Quote from: Ron Boerger on July 13, 2025, 10:50:45 AMI saw this update regarding Smith in the Forbes article this morning:

Update: Smith College, which likely would have been subject to the 4% tax given its 2023 stats—an endowment worth $2.47 billion, which worked out to $780,000 for each of its 3,192 students—contacted Forbes on July 8 to note that its full-time tuition-paying student enrollment is now below 3,000. The school currently pays a 1.4% tax on its endowment (worth $2.6 billion as of June 30, 2024). Starting in January, Smith will likely be exempt from an endowment tax. Smith declined to say how much tax it has been paying.

According to NCES, Smith's enrollment in 2023 was only 2830 (2506 undergraduate, 324 graduate), and according to the school's own "Fall Enrollments" document was, depending on how you count, either around 2600 or ~2700.  It's interesting to note the NCES numbers for 2023 and Smith's own numbers on this page don't exactly match with a difference of over 100. 

 Sounds like incentive to purposely keep your enrollment under 3000.

Ron Boerger

Quote from: ronk on July 13, 2025, 12:35:53 PM
Quote from: Ron Boerger on July 13, 2025, 10:50:45 AMI saw this update regarding Smith in the Forbes article this morning:

Update: Smith College, which likely would have been subject to the 4% tax given its 2023 stats—an endowment worth $2.47 billion, which worked out to $780,000 for each of its 3,192 students—contacted Forbes on July 8 to note that its full-time tuition-paying student enrollment is now below 3,000. The school currently pays a 1.4% tax on its endowment (worth $2.6 billion as of June 30, 2024). Starting in January, Smith will likely be exempt from an endowment tax.

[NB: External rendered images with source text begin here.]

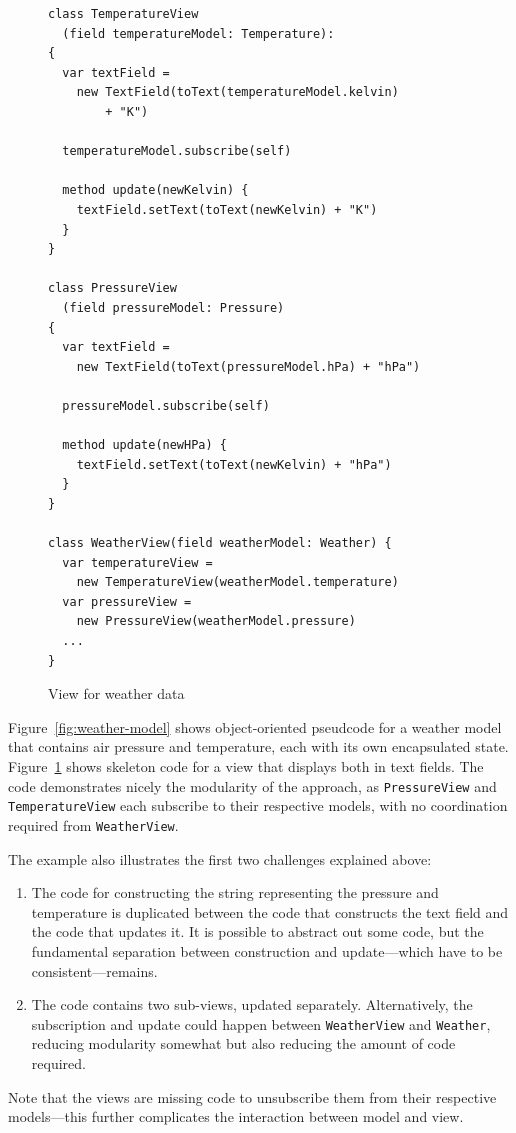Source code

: \documentclass[sigplan,review,screen]{acmart}
\begin{document}
\begin{figure}[tb]
\begin{verbatim}
class TemperatureView
  (field temperatureModel: Temperature):
{
  var textField =
    new TextField(toText(temperatureModel.kelvin)
        + "K")

  temperatureModel.subscribe(self)

  method update(newKelvin) {
    textField.setText(toText(newKelvin) + "K")
  }
}

class PressureView
  (field pressureModel: Pressure)
{
  var textField =
    new TextField(toText(pressureModel.hPa) + "hPa")

  pressureModel.subscribe(self)

  method update(newHPa) {
    textField.setText(toText(newKelvin) + "hPa")
  }
}

class WeatherView(field weatherModel: Weather) {
  var temperatureView =
    new TemperatureView(weatherModel.temperature)
  var pressureView =
    new PressureView(weatherModel.pressure)
  ...
}
\end{verbatim}
  \caption{View for weather data}
  \label{fig:weather-view}
\end{figure}
%
Figure~\ref{fig:weather-model} shows object-oriented pseudcode for a
weather model that contains air pressure and temperature, each with
its own encapsulated state.  Figure~\ref{fig:weather-view} shows
skeleton code for a view that displays both in text fields.  The code
demonstrates nicely the modularity of the approach, as
\texttt{PressureView} and \texttt{TemperatureView} each subscribe to
their respective models, with no coordination required from
\texttt{WeatherView}.

The example also illustrates the first two challenges explained above:
%
\begin{enumerate}
\item The code for constructing the string representing the pressure
  and temperature is duplicated between the code that constructs the
  text field and the code that updates it.  It is possible to abstract
  out some code, but the fundamental separation between construction
  and update---which have to be consistent---remains.
\item The code contains two sub-views, updated separately.
  Alternatively, the subscription and update could happen between
  \texttt{WeatherView} and \texttt{Weather}, reducing modularity
  somewhat but also reducing the amount of code required.
\end{enumerate}
%
Note that the views are missing code to unsubscribe them from their
respective models---this further complicates the interaction between
model and view.
\end{document}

Smith declined to say how much tax it has been paying.

According to NCES, Smith's enrollment in 2023 was only 2830 (2506 undergraduate, 324 graduate), and according to the school's own "Fall Enrollments" document was, depending on how you count, either around 2600 or ~2700.  It's interesting to note the NCES numbers for 2023 and Smith's own numbers on this page don't exactly match with a difference of over 100. 

 Sounds like incentive to purposely keep your enrollment under 3000.

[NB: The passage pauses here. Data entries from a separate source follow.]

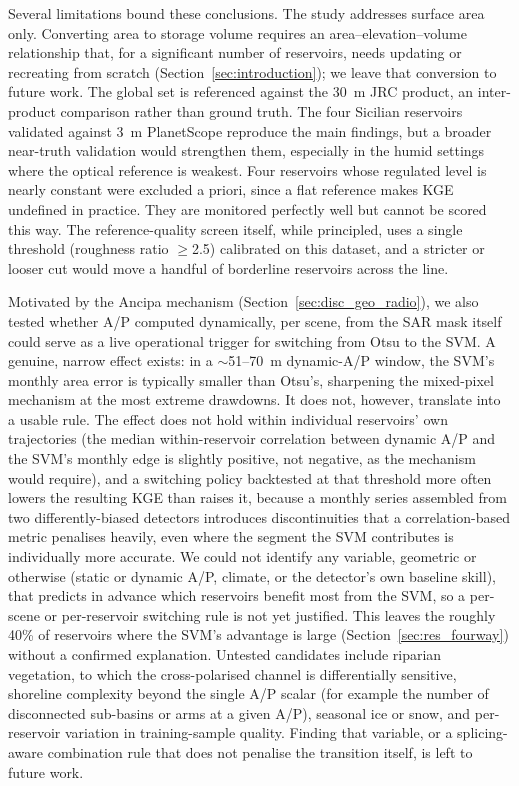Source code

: Several limitations bound these conclusions. The study addresses surface area
only. Converting area to storage volume requires an area--elevation--volume
relationship that, for a significant number of reservoirs, needs updating
or recreating from scratch (Section~\ref{sec:introduction}); we leave that
conversion to future work.
The global set is referenced
against the 30~m JRC product, an inter-product comparison rather than ground
truth. The four Sicilian reservoirs validated against 3~m PlanetScope reproduce
the main findings, but a broader near-truth validation would strengthen them,
especially in the humid settings where the optical reference is weakest. Four
reservoirs whose regulated level is nearly constant were excluded a priori,
since a flat reference makes KGE undefined in practice. They are monitored
perfectly well but cannot be scored this way. The reference-quality screen
itself, while principled, uses a single threshold (roughness ratio
$\geq$2.5) calibrated on this dataset, and a stricter or looser cut would move a
handful of borderline reservoirs across the line.

Motivated by the Ancipa mechanism (Section~\ref{sec:disc_geo_radio}), we also
tested whether A/P computed dynamically, per scene, from the SAR mask itself
could serve as a live operational trigger for switching from Otsu to the SVM.
A genuine, narrow effect exists: in a $\sim$51--70~m dynamic-A/P window, the
SVM's monthly area error is typically smaller than Otsu's, sharpening the
mixed-pixel mechanism at the most extreme drawdowns. It does not, however,
translate into a usable rule. The effect does not hold within individual
reservoirs' own trajectories (the median within-reservoir correlation between
dynamic A/P and the SVM's monthly edge is slightly positive, not negative, as
the mechanism would require), and a switching policy backtested at that
threshold more often lowers the resulting KGE than raises it, because a
monthly series assembled from two differently-biased detectors introduces
discontinuities that a correlation-based metric penalises heavily, even where
the segment the SVM contributes is individually more accurate. We could not
identify any variable, geometric or otherwise (static or dynamic A/P, climate,
or the detector's own baseline skill), that predicts in advance which
reservoirs benefit most from the SVM, so a per-scene or per-reservoir
switching rule is not yet justified. This leaves the roughly 40\% of
reservoirs where the SVM's advantage is large (Section~\ref{sec:res_fourway})
without a confirmed explanation. Untested candidates include riparian
vegetation, to which the cross-polarised channel is differentially sensitive,
shoreline complexity beyond the single A/P scalar (for example the number of
disconnected sub-basins or arms at a given A/P), seasonal ice or snow, and
per-reservoir variation in training-sample quality. Finding that variable, or
a splicing-aware combination rule that does not penalise the transition
itself, is left to future work.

At least until the goalposts get moved again.

Ron Boerger

Former D3 Cazenovia College, which shut down due to financial issues two years ago, will be purchased by a group of local investors who will turn it into "a space for business, innovation, living, and leisure".  According to syracuse.com the group agreed to spend $9.5M to purchase the campus, including its equine facility.  The local group 9 Fresh says "Stay tuned – we'll be sharing more in the coming weeks."

The deal isn't totally baked as only an "agreement in principle to purchase" has been announced.

Ron Boerger

According to Fitch Ratings, "{o}perating margins at private nonprofit colleges have plummeted to their lowest levels in over a decade due to growing financial challenges, especially for tuition-dependent institutions".  The median adjusted operating margin for the 56 private nonprofit colleges in Fitch's portfolio fell to -2.0% and is expected to fall further due to reductions in federal support.

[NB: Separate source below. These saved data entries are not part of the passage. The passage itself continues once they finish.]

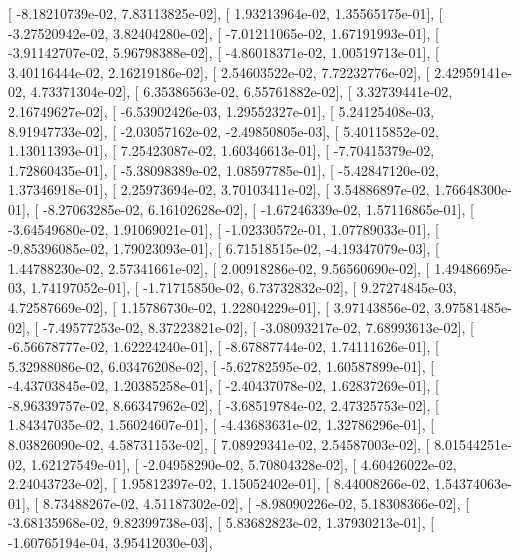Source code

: \documentclass{article}
\begin{document}
       [ -8.18210739e-02,   7.83113825e-02],
       [  1.93213964e-02,   1.35565175e-01],
       [ -3.27520942e-02,   3.82404280e-02],
       [ -7.01211065e-02,   1.67191993e-01],
       [ -3.91142707e-02,   5.96798388e-02],
       [ -4.86018371e-02,   1.00519713e-01],
       [  3.40116444e-02,   2.16219186e-02],
       [  2.54603522e-02,   7.72232776e-02],
       [  2.42959141e-02,   4.73371304e-02],
       [  6.35386563e-02,   6.55761882e-02],
       [  3.32739441e-02,   2.16749627e-02],
       [ -6.53902426e-03,   1.29552327e-01],
       [  5.24125408e-03,   8.91947733e-02],
       [ -2.03057162e-02,  -2.49850805e-03],
       [  5.40115852e-02,   1.13011393e-01],
       [  7.25423087e-02,   1.60346613e-01],
       [ -7.70415379e-02,   1.72860435e-01],
       [ -5.38098389e-02,   1.08597785e-01],
       [ -5.42847120e-02,   1.37346918e-01],
       [  2.25973694e-02,   3.70103411e-02],
       [  3.54886897e-02,   1.76648300e-01],
       [ -8.27063285e-02,   6.16102628e-02],
       [ -1.67246339e-02,   1.57116865e-01],
       [ -3.64549680e-02,   1.91069021e-01],
       [ -1.02330572e-01,   1.07789033e-01],
       [ -9.85396085e-02,   1.79023093e-01],
       [  6.71518515e-02,  -4.19347079e-03],
       [  1.44788230e-02,   2.57341661e-02],
       [  2.00918286e-02,   9.56560690e-02],
       [  1.49486695e-03,   1.74197052e-01],
       [ -1.71715850e-02,   6.73732832e-02],
       [  9.27274845e-03,   4.72587669e-02],
       [  1.15786730e-02,   1.22804229e-01],
       [  3.97143856e-02,   3.97581485e-02],
       [ -7.49577253e-02,   8.37223821e-02],
       [ -3.08093217e-02,   7.68993613e-02],
       [ -6.56678777e-02,   1.62224240e-01],
       [ -8.67887744e-02,   1.74111626e-01],
       [  5.32988086e-02,   6.03476208e-02],
       [ -5.62782595e-02,   1.60587899e-01],
       [ -4.43703845e-02,   1.20385258e-01],
       [ -2.40437078e-02,   1.62837269e-01],
       [ -8.96339757e-02,   8.66347962e-02],
       [ -3.68519784e-02,   2.47325753e-02],
       [  1.84347035e-02,   1.56024607e-01],
       [ -4.43683631e-02,   1.32786296e-01],
       [  8.03826090e-02,   4.58731153e-02],
       [  7.08929341e-02,   2.54587003e-02],
       [  8.01544251e-02,   1.62127549e-01],
       [ -2.04958290e-02,   5.70804328e-02],
       [  4.60426022e-02,   2.24043723e-02],
       [  1.95812397e-02,   1.15052402e-01],
       [  8.44008266e-02,   1.54374063e-01],
       [  8.73488267e-02,   4.51187302e-02],
       [ -8.98090226e-02,   5.18308366e-02],
       [ -3.68135968e-02,   9.82399738e-03],
       [  5.83682823e-02,   1.37930213e-01],
       [ -1.60765194e-04,   3.95412030e-03],
\end{document}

As noted, the expected decline in high school graduates will be another contributing factor.

y_jack_lok

Quote from: Ron Boerger on July 21, 2025, 08:11:04 AMAccording to Fitch Ratings, "{o}perating margins at private nonprofit colleges have plummeted to their lowest levels in over a decade due to growing financial challenges, especially for tuition-dependent institutions".  The median adjusted operating margin for the 56 private nonprofit colleges in Fitch's portfolio fell to -2.0% and is expected to fall further due to reductions in federal support.

As noted, the expected decline in high school graduates will be another contributing factor.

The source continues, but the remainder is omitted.